= Dominic Welsh =

British mathematician (1938–2023)

James Anthony Dominic Welsh (known professionally as D.J.A. Welsh, 29 August 1938 – 30 November 2023) was an English mathematician and professor of Oxford University's Mathematical Institute. He was an expert in matroid theory, the computational complexity of combinatorial enumeration problems, percolation theory, and cryptography.

==Biography==
Welsh obtained his Doctor of Philosophy from Oxford University under the supervision of John Hammersley.

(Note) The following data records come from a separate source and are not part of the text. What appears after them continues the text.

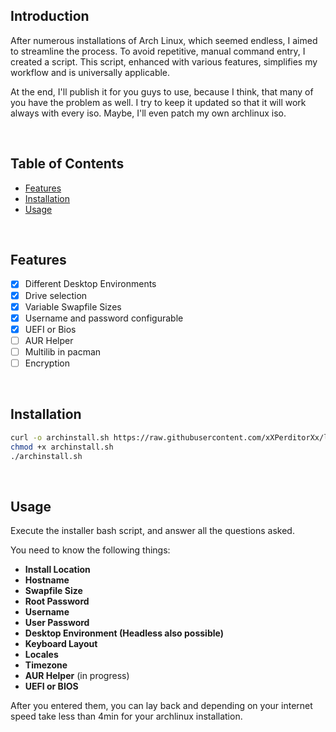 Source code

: ## Introduction
After numerous installations of Arch Linux, which seemed endless, I aimed to streamline the process. To avoid repetitive, manual command entry, I created a script. This script, enhanced with various features, simplifies my workflow and is universally applicable.

At the end, I'll publish it for you guys to use, because I think, that many of you have the problem as well.
I try to keep it updated so that it will work always with every iso. Maybe, I'll even patch my own archlinux iso.

<br>

## Table of Contents
- [Features](#features)
- [Installation](#installation)
- [Usage](#usage)

<br>

## Features
- [x] Different Desktop Environments
- [x] Drive selection 
- [x] Variable Swapfile Sizes
- [x] Username and password configurable
- [x] UEFI or Bios
- [ ] AUR Helper
- [ ] Multilib in pacman
- [ ] Encryption

<br>

## Installation
```bash
curl -o archinstall.sh https://raw.githubusercontent.com/xXPerditorXx/linuxinstall/main/archinstall.sh
chmod +x archinstall.sh
./archinstall.sh
```
<br>

## Usage
Execute the installer bash script, and answer all the questions asked.

You need to know the following things:
- **Install Location**
- **Hostname**
- **Swapfile Size**
- **Root Password**
- **Username**
- **User Password**
- **Desktop Environment (Headless also possible)**
- **Keyboard Layout**
- **Locales**
- **Timezone**
- **AUR Helper** (in progress)
- **UEFI or BIOS**

After you entered them, you can lay back and depending on your internet speed take less than 4min for your archlinux installation.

After working as a researcher at Bell Laboratories, he joined the Mathematical Institute in 1963 and became a fellow of Merton College, Oxford in 1966. He chaired the British Combinatorial Committee from 1983 to 1987. Welsh was given a personal chair in 1992 and retired in 2005. He supervised 28 doctoral students.

==Books==
- Matroid Theory (LMS Monographs, vol. 8, Academic Press, 1976, , reprinted by Dover Publications, 2010, ISBN 978-0486474397)
- Probability: An Introduction (with Geoffrey Grimmett, Oxford University Press, 1986, ISBN 0-19-853264-4, )
- Codes and Cryptography (Oxford University Press, 1988, ISBN 978-0198532873, )
- Complexity: Knots, Colourings and Counting (LMS Lecture Notes, vol. 186, Oxford University Press, 1993, ISBN 0-521-45740-8, )
- Complexity and Cryptography: An Introduction (with John Talbot, Cambridge University Press, 2006, )

==Awards and honours==
Welsh received an honorary doctorate from the University of Waterloo in 2006.

In 2007, Oxford University press published Combinatorics, Complexity, and Chance: A Tribute to Dominic Welsh, an edited volume of research papers dedicated to Welsh.

The Russo–Seymour–Welsh estimate in percolation theory is partly named after Welsh.